Chapter 40
Part 2
(Catarina's POV)
It's hard for the first few months especially. I often times had nightmares and I woke up more than once screaming which lead to sobs so heart wrenching that they echoed through the halls of the mountain. Vancha was by my side all the time. He rarely left me and I am thankful for that. Harkat never left me either. He tried very hard to make me feel better but it was not an easy task. I know he was in mourning too. "He was my soul mate. How can I go on without him?" I sobbed against Vancha. He just held me tightly in his arms like always. He's so great. Some times I couldn't bring myself to get out of bed or even eat. Some times I couldn't even bear it to sleep alone and ended up in Vancha's arms.

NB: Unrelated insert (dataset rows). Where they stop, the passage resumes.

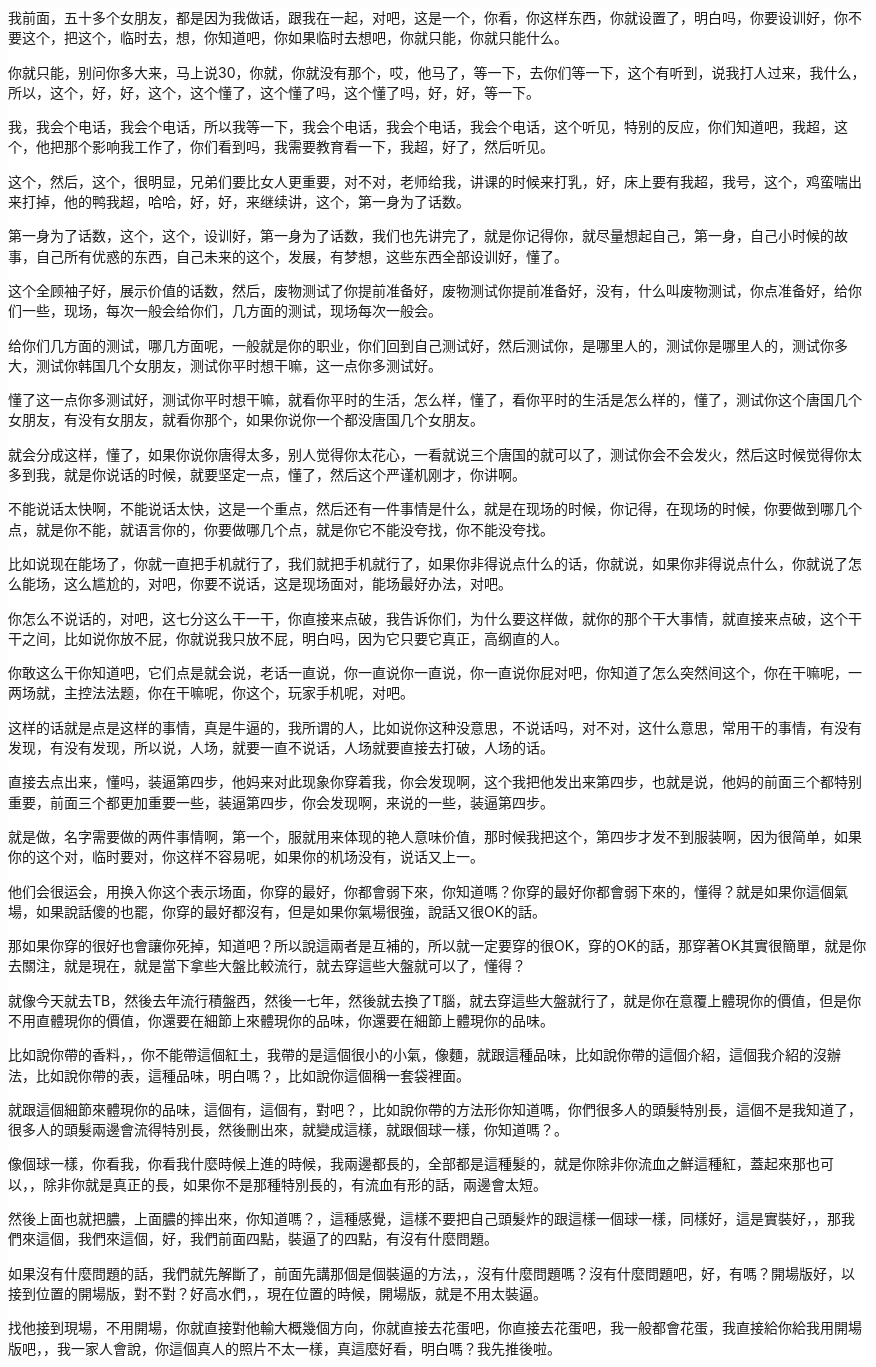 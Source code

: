 我前面，五十多个女朋友，都是因为我做话，跟我在一起，对吧，这是一个，你看，你这样东西，你就设置了，明白吗，你要设训好，你不要这个，把这个，临时去，想，你知道吧，你如果临时去想吧，你就只能，你就只能什么。

你就只能，别问你多大来，马上说30，你就，你就没有那个，哎，他马了，等一下，去你们等一下，这个有听到，说我打人过来，我什么，所以，这个，好，好，这个，这个懂了，这个懂了吗，这个懂了吗，好，好，等一下。

我，我会个电话，我会个电话，所以我等一下，我会个电话，我会个电话，我会个电话，这个听见，特别的反应，你们知道吧，我超，这个，他把那个影响我工作了，你们看到吗，我需要教育看一下，我超，好了，然后听见。

这个，然后，这个，很明显，兄弟们要比女人更重要，对不对，老师给我，讲课的时候来打乳，好，床上要有我超，我号，这个，鸡蛮喘出来打掉，他的鸭我超，哈哈，好，好，来继续讲，这个，第一身为了话数。

第一身为了话数，这个，这个，设训好，第一身为了话数，我们也先讲完了，就是你记得你，就尽量想起自己，第一身，自己小时候的故事，自己所有优惑的东西，自己未来的这个，发展，有梦想，这些东西全部设训好，懂了。

这个全顾袖子好，展示价值的话数，然后，废物测试了你提前准备好，废物测试你提前准备好，没有，什么叫废物测试，你点准备好，给你们一些，现场，每次一般会给你们，几方面的测试，现场每次一般会。

给你们几方面的测试，哪几方面呢，一般就是你的职业，你们回到自己测试好，然后测试你，是哪里人的，测试你是哪里人的，测试你多大，测试你韩国几个女朋友，测试你平时想干嘛，这一点你多测试好。

懂了这一点你多测试好，测试你平时想干嘛，就看你平时的生活，怎么样，懂了，看你平时的生活是怎么样的，懂了，测试你这个唐国几个女朋友，有没有女朋友，就看你那个，如果你说你一个都没唐国几个女朋友。

就会分成这样，懂了，如果你说你唐得太多，别人觉得你太花心，一看就说三个唐国的就可以了，测试你会不会发火，然后这时候觉得你太多到我，就是你说话的时候，就要坚定一点，懂了，然后这个严谨机刚才，你讲啊。

不能说话太快啊，不能说话太快，这是一个重点，然后还有一件事情是什么，就是在现场的时候，你记得，在现场的时候，你要做到哪几个点，就是你不能，就语言你的，你要做哪几个点，就是你它不能没夸找，你不能没夸找。

比如说现在能场了，你就一直把手机就行了，我们就把手机就行了，如果你非得说点什么的话，你就说，如果你非得说点什么，你就说了怎么能场，这么尴尬的，对吧，你要不说话，这是现场面对，能场最好办法，对吧。

你怎么不说话的，对吧，这七分这么干一干，你直接来点破，我告诉你们，为什么要这样做，就你的那个干大事情，就直接来点破，这个干干之间，比如说你放不屁，你就说我只放不屁，明白吗，因为它只要它真正，高纲直的人。

你敢这么干你知道吧，它们点是就会说，老话一直说，你一直说你一直说，你一直说你屁对吧，你知道了怎么突然间这个，你在干嘛呢，一两场就，主控法法题，你在干嘛呢，你这个，玩家手机呢，对吧。

这样的话就是点是这样的事情，真是牛逼的，我所谓的人，比如说你这种没意思，不说话吗，对不对，这什么意思，常用干的事情，有没有发现，有没有发现，所以说，人场，就要一直不说话，人场就要直接去打破，人场的话。

直接去点出来，懂吗，装逼第四步，他妈来对此现象你穿着我，你会发现啊，这个我把他发出来第四步，也就是说，他妈的前面三个都特别重要，前面三个都更加重要一些，装逼第四步，你会发现啊，来说的一些，装逼第四步。

就是做，名字需要做的两件事情啊，第一个，服就用来体现的艳人意味价值，那时候我把这个，第四步才发不到服装啊，因为很简单，如果你的这个对，临时要对，你这样不容易呢，如果你的机场没有，说话又上一。

他们会很运会，用换入你这个表示场面，你穿的最好，你都會弱下來，你知道嗎？你穿的最好你都會弱下來的，懂得？就是如果你這個氣場，如果說話傻的也罷，你穿的最好都沒有，但是如果你氣場很強，說話又很OK的話。

那如果你穿的很好也會讓你死掉，知道吧？所以說這兩者是互補的，所以就一定要穿的很OK，穿的OK的話，那穿著OK其實很簡單，就是你去關注，就是現在，就是當下拿些大盤比較流行，就去穿這些大盤就可以了，懂得？

就像今天就去TB，然後去年流行積盤西，然後一七年，然後就去換了T腦，就去穿這些大盤就行了，就是你在意覆上體現你的價值，但是你不用直體現你的價值，你還要在細節上來體現你的品味，你還要在細節上體現你的品味。

比如說你帶的香料，，你不能帶這個紅土，我帶的是這個很小的小氣，像麵，就跟這種品味，比如說你帶的這個介紹，這個我介紹的沒辦法，比如說你帶的表，這種品味，明白嗎？，比如說你這個稱一套袋裡面。

就跟這個細節來體現你的品味，這個有，這個有，對吧？，比如說你帶的方法形你知道嗎，你們很多人的頭髮特別長，這個不是我知道了，很多人的頭髮兩邊會流得特別長，然後刪出來，就變成這樣，就跟個球一樣，你知道嗎？。

像個球一樣，你看我，你看我什麼時候上進的時候，我兩邊都長的，全部都是這種髮的，就是你除非你流血之鮮這種紅，蓋起來那也可以，，除非你就是真正的長，如果你不是那種特別長的，有流血有形的話，兩邊會太短。

然後上面也就把膿，上面膿的摔出來，你知道嗎？，這種感覺，這樣不要把自己頭髮炸的跟這樣一個球一樣，同樣好，這是實裝好，，那我們來這個，我們來這個，好，我們前面四點，裝逼了的四點，有沒有什麼問題。

如果沒有什麼問題的話，我們就先解斷了，前面先講那個是個裝逼的方法，，沒有什麼問題嗎？沒有什麼問題吧，好，有嗎？開場版好，以接到位置的開場版，對不對？好高水們，，現在位置的時候，開場版，就是不用太裝逼。

找他接到現場，不用開場，你就直接對他輸大概幾個方向，你就直接去花蛋吧，你直接去花蛋吧，我一般都會花蛋，我直接給你給我用開場版吧，，我一家人會說，你這個真人的照片不太一樣，真這麼好看，明白嗎？我先推後啦。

They say time heals all wounds but I cannot be sure. As time went on I did get a little better. My crying decreased and I started moving around more. I met up with Darius and Annie again. I hugged Darius tightly. Annie offered her condolences to me and I nodded mumbling thank you.
I asked Vancha to change me. "Are you sure?" he asked. "It's a big decision. You might need time. It's going to be different. You won't be able to go freely in the daylight."
"I know but I don't care. I am very sure Vancha. Please, I want it now and I want it to be you."
He nodded. He went to the other Princes and told them what he was doing. No one really protested. Then he did it. It was painful but I didn't care.
After that I requested to become a Princess. There was never a Princess before. I didn't really have to but I did prove myself in the trials. I came out of them scarred and injured and burnt but it didn't bother me.
I walked around like a zombie a lot. People were worried. Vancha told them I was fine. He told them I lost my soul mate and anyone would act like this. He said it would be a very long time before I could ever return to a semi-normal way.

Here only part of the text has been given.